Friday, October 19, 2007

London to Brighton

Hello, Mr Here.
Miss and I have returned to the big smoke following our 'adventure' in the gay capital of England. There was much debate beforehand as to what can be classified as the 'gay capital' - London, Manchester or Brighton. This was mainly due to Miss, having been there for almost 3 minutes, not having spotted one overtly gay person. However as we were there at the time we decided on Brighton.
We won't bore you with what we did in the day time as this involves watching animal clips (the best kind) on 'You've Been Framed' and seeing England beat France in the rugby (a sore point for Miss who is a celt).
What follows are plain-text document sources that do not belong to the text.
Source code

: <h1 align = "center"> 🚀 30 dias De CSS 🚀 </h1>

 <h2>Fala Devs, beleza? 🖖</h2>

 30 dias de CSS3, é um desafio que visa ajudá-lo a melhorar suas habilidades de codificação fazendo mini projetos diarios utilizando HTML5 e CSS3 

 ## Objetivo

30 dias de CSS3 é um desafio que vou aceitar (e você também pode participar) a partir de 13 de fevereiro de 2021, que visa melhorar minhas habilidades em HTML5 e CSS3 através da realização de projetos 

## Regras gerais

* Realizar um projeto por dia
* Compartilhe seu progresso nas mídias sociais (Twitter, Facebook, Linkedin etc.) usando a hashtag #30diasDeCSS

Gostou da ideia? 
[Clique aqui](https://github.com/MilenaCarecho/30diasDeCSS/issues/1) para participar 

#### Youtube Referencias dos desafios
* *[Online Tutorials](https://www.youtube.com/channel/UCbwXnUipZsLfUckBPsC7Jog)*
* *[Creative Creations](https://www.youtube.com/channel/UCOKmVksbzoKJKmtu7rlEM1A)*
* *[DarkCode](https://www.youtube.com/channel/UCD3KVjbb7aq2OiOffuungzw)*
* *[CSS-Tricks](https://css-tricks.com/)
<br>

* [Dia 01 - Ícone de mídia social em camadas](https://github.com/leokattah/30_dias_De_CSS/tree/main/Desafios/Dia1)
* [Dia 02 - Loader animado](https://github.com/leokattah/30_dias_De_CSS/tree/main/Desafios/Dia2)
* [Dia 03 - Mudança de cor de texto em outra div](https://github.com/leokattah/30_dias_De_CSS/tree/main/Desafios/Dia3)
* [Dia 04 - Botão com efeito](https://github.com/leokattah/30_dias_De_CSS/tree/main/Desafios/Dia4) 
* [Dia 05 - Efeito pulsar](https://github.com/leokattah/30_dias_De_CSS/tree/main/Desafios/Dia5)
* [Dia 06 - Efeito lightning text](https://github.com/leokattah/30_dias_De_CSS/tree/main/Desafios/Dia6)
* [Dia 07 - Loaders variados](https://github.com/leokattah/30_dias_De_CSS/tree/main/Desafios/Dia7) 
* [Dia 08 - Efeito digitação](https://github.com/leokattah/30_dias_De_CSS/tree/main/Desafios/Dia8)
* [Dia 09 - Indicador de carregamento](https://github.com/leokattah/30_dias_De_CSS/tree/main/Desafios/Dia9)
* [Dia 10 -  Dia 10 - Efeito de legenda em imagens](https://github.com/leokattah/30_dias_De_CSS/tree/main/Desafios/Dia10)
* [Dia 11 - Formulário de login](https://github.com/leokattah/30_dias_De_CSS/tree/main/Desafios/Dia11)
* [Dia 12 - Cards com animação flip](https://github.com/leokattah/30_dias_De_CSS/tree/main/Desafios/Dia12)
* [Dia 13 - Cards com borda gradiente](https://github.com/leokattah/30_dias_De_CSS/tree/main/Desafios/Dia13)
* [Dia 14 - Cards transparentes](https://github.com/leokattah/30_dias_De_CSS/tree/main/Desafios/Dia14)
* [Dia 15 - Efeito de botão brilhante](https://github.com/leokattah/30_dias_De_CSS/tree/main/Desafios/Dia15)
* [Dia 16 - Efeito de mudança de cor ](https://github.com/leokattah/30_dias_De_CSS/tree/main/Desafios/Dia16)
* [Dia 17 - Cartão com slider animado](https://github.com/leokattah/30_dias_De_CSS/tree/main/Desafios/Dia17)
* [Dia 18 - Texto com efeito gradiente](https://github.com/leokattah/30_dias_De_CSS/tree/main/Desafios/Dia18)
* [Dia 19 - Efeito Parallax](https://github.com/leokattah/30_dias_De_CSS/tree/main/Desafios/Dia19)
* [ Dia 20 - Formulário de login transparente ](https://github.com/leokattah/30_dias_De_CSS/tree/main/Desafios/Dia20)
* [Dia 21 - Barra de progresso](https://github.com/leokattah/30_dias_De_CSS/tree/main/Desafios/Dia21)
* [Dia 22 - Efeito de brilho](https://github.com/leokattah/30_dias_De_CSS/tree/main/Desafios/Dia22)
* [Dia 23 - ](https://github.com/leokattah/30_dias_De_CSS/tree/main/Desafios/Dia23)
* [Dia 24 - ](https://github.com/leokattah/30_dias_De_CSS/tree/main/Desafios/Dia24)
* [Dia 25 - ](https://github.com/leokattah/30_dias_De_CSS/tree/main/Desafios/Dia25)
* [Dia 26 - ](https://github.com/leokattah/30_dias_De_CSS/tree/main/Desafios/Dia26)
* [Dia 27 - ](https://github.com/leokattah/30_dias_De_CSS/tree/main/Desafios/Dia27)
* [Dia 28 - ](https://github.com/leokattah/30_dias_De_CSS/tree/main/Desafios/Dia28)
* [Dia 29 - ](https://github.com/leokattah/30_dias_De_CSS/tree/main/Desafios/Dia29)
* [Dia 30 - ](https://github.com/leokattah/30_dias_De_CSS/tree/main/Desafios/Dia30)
Then it was on to Brighton's premiere nightclub Revenge.
Some things you should know about gay clubs outside of London.
1. The clientelle are much less attractive. This results in there being less opportunity to pull someone who isn't a monster...or someone who is far out of our league and too pissed to know better. It does however have the added bonus of making us feel more attractive and superior. In a club inhabited by men dressed as Fred Kruegar, fat girls with poppers stored between their even fatter tits and a midget Angelina Jolie look-a-like, we were the shit. Not to blow our own trumpet but one girl actually stopped us to take a photo simply because '[you] are the most beautiful people here'. This almost never, ney NEVER happens back home. And just for the record we're not biased because we are not native Londoners.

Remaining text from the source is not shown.